Full source code for osmo-fl2k is available on the project’s git repository.
The team behind the postmarketOS smartphone operating system has announced the progress of an OsmocomBB port to the Mediatek-based Fernvale development board – which, if successful, would create a fully open GSM client device for pairing with open GSM basestations built on SDR technology.
“There is already a free software implementation of a GSM baseband called OsmocomBB. But it is only compatible with phones based on the TI Calypso chipset, such as the Motorola C138,” the postmarketOS explains of the inspiration for the project. “Given that the Motorola C138 came out in 2006 and is no longer produced, OsmocomBB’s use is limited unless it gets ported to newer platforms.
“After the entire layer one firmware of OsmocomBB is ported to Fernvale, it would be possible to do 2G voice calls, send SMS and access the Internet from a laptop via tethering (just like it is possible with old Motorola phones today). @unrznbl [the developer porting the software] is also involved in creating layer one as a library for use in NuttX, bringing full userspace phone functionality to it,” the team continues. “With this, in combination with an oFono or RILD compatible interface added to the code, postmarketOS and friends, would be able to talk to the cellular modem inside the phone. All without the rather inconvenient laptop in between.”
More information is available on the postmarketOS blog.
Laird Connectivity Solution’s Carl Turner has published an interesting analysis of the clever ground-plane antenna of the Raspberry Pi Zero W microcomputer, in place of the more common chip antenna of its predecessor the Raspberry Pi 3.
“As an antenna enthusiast, I was drawn to the Zero W model of the Raspberry Pi because of its tiny and sleek antenna design used for Wi-Fi and Bluetooth,” Carl explains in his piece for Embedded Computing Design. “How did the engineers behind the Raspberry Pi Zero W tackle antenna design, given its compact size, its low cost, and its mission of being usable by even novice computer science students?
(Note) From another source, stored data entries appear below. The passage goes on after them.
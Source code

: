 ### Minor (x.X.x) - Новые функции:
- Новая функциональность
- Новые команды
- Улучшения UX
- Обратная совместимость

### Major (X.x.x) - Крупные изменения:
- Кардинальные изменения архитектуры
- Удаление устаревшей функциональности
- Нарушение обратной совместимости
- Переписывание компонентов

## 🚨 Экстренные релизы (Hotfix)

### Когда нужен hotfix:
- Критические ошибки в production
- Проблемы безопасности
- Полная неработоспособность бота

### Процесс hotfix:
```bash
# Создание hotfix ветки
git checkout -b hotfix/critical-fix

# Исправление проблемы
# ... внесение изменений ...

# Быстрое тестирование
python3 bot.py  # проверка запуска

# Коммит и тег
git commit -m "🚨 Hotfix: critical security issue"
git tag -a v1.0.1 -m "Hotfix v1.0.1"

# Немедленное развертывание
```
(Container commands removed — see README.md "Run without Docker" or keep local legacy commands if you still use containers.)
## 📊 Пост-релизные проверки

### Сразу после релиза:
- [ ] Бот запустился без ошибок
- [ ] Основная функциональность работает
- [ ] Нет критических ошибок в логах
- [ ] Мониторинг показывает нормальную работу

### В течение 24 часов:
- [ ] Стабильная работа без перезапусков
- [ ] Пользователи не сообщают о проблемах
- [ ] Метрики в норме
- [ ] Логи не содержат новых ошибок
“Given its small size and interesting shape of the Pi Zero W antenna, I had my doubts on how well the antenna actually worked. Luckily, as an antenna design engineer, I have access to an antenna chamber so I can measure it in the lab. With this clever trapezoidal antenna design, the Zero W only concedes 2.25 dB of antenna efficiency while reducing the maximum antenna dimension by 8x compared to a Wi-Fi router antenna. That is remarkable. Remarkable not simply because of the small size of the Zero W’s antenna, but because the design adheres to the strict cost and simplicity objectives behind every aspect of Raspberry Pi. This is a great example of how those kinds of constraints can spark elegant engineering solutions.”
The full analysis can be found on Embedded Computing Design.
Radioworld’s Davide Moro has published a summary of the goings-on at RadioHack, an annual event run by the European Broadcasting Union during its Digital Radio Week schedule.
“The European Broadcasting Union’s RadioHack event, which takes place each year during the EBU Digital Radio Week, brings together hardware and software developers from various organizations, including non-EBU members, to share projects and ideas,” Davide explains. “The event aims to push technology a step further by modifying it. Radio is traditionally ‘live,’ but it is safe to say that during each RadioHack, radio becomes ‘lively!’ It is a place where coders, solderers and thinkers collaborate and innovate together, working on new ideas and technologies and exploring how existing ones can be linked together.”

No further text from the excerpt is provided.